Figure 1. (a) Difference between the CDC, CFS score and CDC rest score pre and post 8 weeks of curcumin use for all patients. Data are presented as mean ± SEM; (b) Difference between the CDC, CFS score and CDC rest score pre and post 8 weeks of curcumin use for patients meeting the ME criteria. Data are presented as mean ± SEM.

Since the introduction of the ME criteria there has been a continuous debate whether CFS and ME are the same or different diseases [54] [55] . In this study all patients were diagnosed as having CFS and a subset of 72% of patients met the criteria for ME. Patients with ME had a significantly higher CDC, CFS and CDC rest symptom scores than the patients with CFS and atypical ME. This is in line with previous studies of Jason et al. [56] [57] suggesting that CFS and ME are not different but merely are a continuum in disease severity expression. However, more importantly, the favorable effects of curcumin are both present in CFS and in ME patients.
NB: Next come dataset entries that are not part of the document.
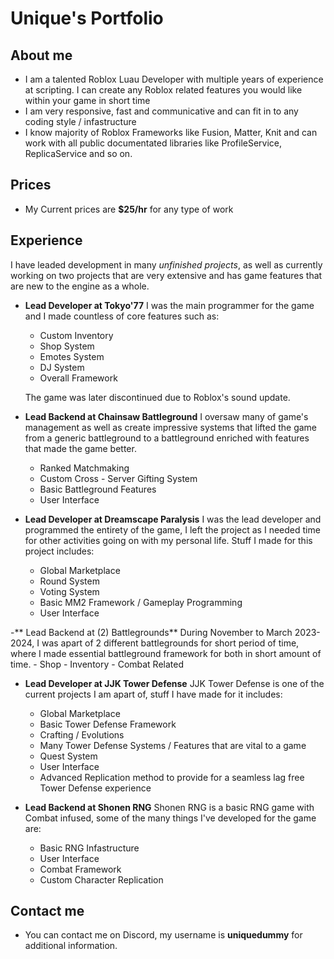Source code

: # Unique's Portfolio

## About me
- I am a talented Roblox Luau Developer with multiple years of experience at scripting. I can create any Roblox related features you would like within your game in short time
- I am very responsive, fast and communicative and can fit in to any coding style / infastructure
- I know majority of Roblox Frameworks like Fusion, Matter, Knit and can work with all public documentated libraries like ProfileService, ReplicaService and so on.

## Prices
- My Current prices are **$25/hr** for any type of work

## Experience
I have leaded development in many *unfinished projects*, as well as currently working on two projects that are very extensive and has game features that are new to the engine as a whole.

- **Lead Developer at Tokyo'77**
  I was the main programmer for the game and I made countless of core features such as:
   - Custom Inventory
   - Shop System
   - Emotes System
   - DJ System
   - Overall Framework

  The game was later discontinued due to Roblox's sound update.

- **Lead Backend at Chainsaw Battleground**
  I oversaw many of game's management as well as create impressive systems that lifted the game from a generic battleground to a battleground enriched with features that made the game better.
    - Ranked Matchmaking
    - Custom Cross - Server Gifting System
    - Basic Battleground Features
    - User Interface

- **Lead Developer at Dreamscape Paralysis**
  I was the lead developer and programmed the entirety of the game, I left the project as I needed time for other activities going on with my personal life. Stuff I made for this project includes:
    - Global Marketplace
    - Round System
    - Voting System
    - Basic MM2 Framework / Gameplay Programming
    - User Interface

-** Lead Backend at (2) Battlegrounds**
  During November to March 2023-2024, I was apart of 2 different battlegrounds for short period of time, where I made essential battleground framework for both in short amount of time.
    - Shop
    - Inventory
    - Combat Related

- **Lead Developer at JJK Tower Defense**
  JJK Tower Defense is one of the current projects I am apart of, stuff I have made for it includes:
    - Global Marketplace
    - Basic Tower Defense Framework
    - Crafting / Evolutions
    - Many Tower Defense Systems / Features that are vital to a game
    - Quest System
    - User Interface
    - Advanced Replication method to provide for a seamless lag free Tower Defense experience

- **Lead Backend at Shonen RNG**
  Shonen RNG is a basic RNG game with Combat infused, some of the many things I've developed for the game are:
    - Basic RNG Infastructure
    - User Interface
    - Combat Framework
    - Custom Character Replication

## Contact me
- You can contact me on Discord, my username is **uniquedummy** for additional information.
Unexpectedly, a relatively high number of ME/CFS patients (n = 6, 10%) stopped the use of curcumin because of side effects. The explanation may be that multiple chemical sensitivities are prevalent in ME/CFS patients. In the study of Brown and Jason, the co-occurrence was almost 24% [58] . It is unclear whether the drug itself or added excipients cause the intolerance.

5. Limitations

This study was an open-labeled study, without a placebo arm. A high number of patients (n = 8, 14%) did not return the first or second questionnaire, possibly leading to bias. A number of patients in the outpatient clinic admitted that they had difficulties with filling-in the questionnaire. This is most probably due to their memory and concentration problems, a disabling feature of the disease. A supervised fill-in approach may overcome this problem.

6. Conclusion

In this open-labeled study, 8-week curcumin use in a phosphatidyl choline complex reduced ME/CFS symptomatology. A randomized placebo controlled study is warranted to assess its efficacy in ME/CFS patients.

Conflicts of Interest

FC Visser: none, CMC van Campen: none.


No financial support was obtained.

Author Agreement/Declaration

All authors have seen and approved the final version of the manuscript being submitted. They warrant that the article is the authors’ original work, hasn’t received prior publication and isn’t under consideration for publication elsewhere.

Conflicts of Interest

The authors declare no conflicts of interest.